La décision de jouer le jeu électoral n'a pas été prise à la légère. En 2020, le MRC avait choisi de boycotter les législatives pour protester contre les conditions politiques du scrutin. Résultat : une absence totale à l'Assemblée nationale pendant cinq ans, et une marginalisation progressive du parti dans le débat parlementaire. Jeune Afrique rappelle que cette fois, la direction a pris le contre-pied de cette stratégie — et le contre-pied aussi d'Issa Tchiroma Bakary, opposant en exil en Gambie, qui a lui appelé ses troupes à ne pas participer aux prochains scrutins.
Lors de la convention extraordinaire de début 2026, Mamadou Mota avait fixé le cap en termes guerriers : transformer chaque cellule locale du MRC en « forteresse de la Renaissance », conquérir des bastions et peser sur le scrutin national.

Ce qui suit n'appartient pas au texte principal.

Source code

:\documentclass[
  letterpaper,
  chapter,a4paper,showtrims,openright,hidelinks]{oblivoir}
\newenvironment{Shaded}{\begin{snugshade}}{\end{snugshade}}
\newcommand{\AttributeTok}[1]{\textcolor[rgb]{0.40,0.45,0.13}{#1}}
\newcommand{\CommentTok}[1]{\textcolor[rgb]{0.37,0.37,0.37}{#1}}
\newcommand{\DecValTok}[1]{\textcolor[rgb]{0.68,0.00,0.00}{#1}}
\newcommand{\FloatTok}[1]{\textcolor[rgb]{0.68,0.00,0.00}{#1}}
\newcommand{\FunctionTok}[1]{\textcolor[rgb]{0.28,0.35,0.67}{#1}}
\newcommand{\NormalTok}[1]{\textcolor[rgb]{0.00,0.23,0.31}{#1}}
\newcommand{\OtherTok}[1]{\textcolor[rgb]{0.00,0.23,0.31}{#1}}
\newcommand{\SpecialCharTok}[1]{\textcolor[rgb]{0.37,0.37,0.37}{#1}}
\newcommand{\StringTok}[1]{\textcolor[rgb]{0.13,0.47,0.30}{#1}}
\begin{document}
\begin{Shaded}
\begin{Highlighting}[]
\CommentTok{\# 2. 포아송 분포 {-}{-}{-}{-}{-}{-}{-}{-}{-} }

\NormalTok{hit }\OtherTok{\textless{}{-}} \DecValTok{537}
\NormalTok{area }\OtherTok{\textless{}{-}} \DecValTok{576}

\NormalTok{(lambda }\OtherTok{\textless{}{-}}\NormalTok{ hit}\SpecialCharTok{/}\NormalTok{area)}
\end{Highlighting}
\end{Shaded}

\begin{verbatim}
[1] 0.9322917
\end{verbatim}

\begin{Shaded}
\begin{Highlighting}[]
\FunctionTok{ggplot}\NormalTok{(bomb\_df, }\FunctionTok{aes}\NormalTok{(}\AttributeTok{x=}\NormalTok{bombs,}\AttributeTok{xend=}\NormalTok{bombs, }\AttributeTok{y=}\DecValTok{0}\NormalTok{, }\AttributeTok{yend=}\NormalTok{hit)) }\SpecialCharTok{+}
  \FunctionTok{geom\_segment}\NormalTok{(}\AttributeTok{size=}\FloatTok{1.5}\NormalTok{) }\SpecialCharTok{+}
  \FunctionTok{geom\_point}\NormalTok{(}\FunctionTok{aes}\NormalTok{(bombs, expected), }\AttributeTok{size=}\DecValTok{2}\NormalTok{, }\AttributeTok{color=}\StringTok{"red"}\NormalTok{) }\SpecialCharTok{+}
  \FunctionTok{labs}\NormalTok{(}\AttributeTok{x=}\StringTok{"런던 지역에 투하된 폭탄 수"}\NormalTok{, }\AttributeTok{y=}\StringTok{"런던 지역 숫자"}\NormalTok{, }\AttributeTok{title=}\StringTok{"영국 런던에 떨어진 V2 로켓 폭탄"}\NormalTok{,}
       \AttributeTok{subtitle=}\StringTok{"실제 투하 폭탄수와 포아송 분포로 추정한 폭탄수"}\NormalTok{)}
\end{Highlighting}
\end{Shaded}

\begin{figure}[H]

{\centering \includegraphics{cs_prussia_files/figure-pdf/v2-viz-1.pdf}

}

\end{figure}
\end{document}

Un discours de mobilisation qui sonne creux tant que la maison n'est pas en ordre.
Jeune Afrique précise que si les dates des élections restent encore incertaines, elles pourraient se tenir dès août 2026, avec une convocation du corps électoral dès le mois de mai. Ce calendrier laisse au MRC un délai extrêmement court pour résoudre sa crise interne, déployer ses listes de candidats dans les 17 fédérations régionales et mobiliser un électorat qui a parfois perdu confiance dans la capacité du parti à peser sur le cours des choses.
L'affaire Okala Ebode, une distraction à 78 jours du scrutin
C'est dans ce contexte d'urgence que la crise Okala Ebode prend toute sa dimension perturbatrice. L'ancien trésorier national adjoint, exclu après s'être opposé publiquement au retour de Kamto, a engagé plusieurs procédures judiciaires — dont une requête en nullité devant le TGI du Mfoundi et une audience fixée au 19 mars devant le TPI de Douala-Ndokoti. Selon Jeune Afrique, cette judiciarisation « pourrait compliquer la mise en branle de la machine politique de Maurice Kamto » en offrant à la justice camerounaise — « souvent contestée dans son indépendance » — l'occasion de s'immiscer dans les affaires internes d'un parti d'opposition.
Le risque est double : une décision judiciaire défavorable qui invaliderait la convention de début 2026, ou des audiences médiatisées qui donneraient à voir un MRC en guerre contre lui-même à la veille d'une campagne électorale.
Jeune Afrique conclut sur un constat lucide : « derrière la façade d'unité, les lignes de fracture restent bien réelles. » Le MRC a survécu à des années de répression, à l'emprisonnement de son leader, aux défections entre 2020 et 2025. Il devra maintenant démontrer qu'il peut aussi survivre à ses propres contradictions internes — et les résoudre avant que les urnes ne rendent leur verdict.